» WHAT TO PRODUCE
Your task is to copy every line of the entries that contains "strong".

(Stored dataset items)
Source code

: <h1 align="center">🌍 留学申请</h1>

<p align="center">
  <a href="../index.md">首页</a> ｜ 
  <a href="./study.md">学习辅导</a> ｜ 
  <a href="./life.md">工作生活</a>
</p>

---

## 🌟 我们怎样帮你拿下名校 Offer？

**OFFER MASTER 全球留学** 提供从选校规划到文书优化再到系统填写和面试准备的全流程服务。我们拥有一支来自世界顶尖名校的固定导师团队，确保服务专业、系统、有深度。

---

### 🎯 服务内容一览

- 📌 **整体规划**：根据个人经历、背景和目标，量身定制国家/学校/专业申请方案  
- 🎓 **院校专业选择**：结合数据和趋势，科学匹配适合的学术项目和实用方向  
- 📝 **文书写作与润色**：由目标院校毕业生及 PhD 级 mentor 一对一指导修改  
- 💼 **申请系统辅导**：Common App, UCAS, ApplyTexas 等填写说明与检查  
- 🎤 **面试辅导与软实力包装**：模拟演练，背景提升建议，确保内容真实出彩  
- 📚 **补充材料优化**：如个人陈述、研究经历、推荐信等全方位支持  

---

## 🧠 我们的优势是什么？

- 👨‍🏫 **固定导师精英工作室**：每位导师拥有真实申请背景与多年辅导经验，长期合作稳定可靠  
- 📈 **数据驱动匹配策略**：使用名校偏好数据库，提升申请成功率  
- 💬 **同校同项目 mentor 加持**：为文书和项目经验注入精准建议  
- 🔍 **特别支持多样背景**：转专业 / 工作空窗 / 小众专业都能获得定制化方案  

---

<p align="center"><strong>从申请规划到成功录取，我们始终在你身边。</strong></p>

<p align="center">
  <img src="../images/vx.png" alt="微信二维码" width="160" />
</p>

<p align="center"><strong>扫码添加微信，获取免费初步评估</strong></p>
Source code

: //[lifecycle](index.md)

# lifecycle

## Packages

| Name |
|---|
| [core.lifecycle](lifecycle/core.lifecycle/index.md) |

» EXPECTED OUTPUT
<p align="center"><strong>从申请规划到成功录取，我们始终在你身边。</strong></p>
<p align="center"><strong>扫码添加微信，获取免费初步评估</strong></p>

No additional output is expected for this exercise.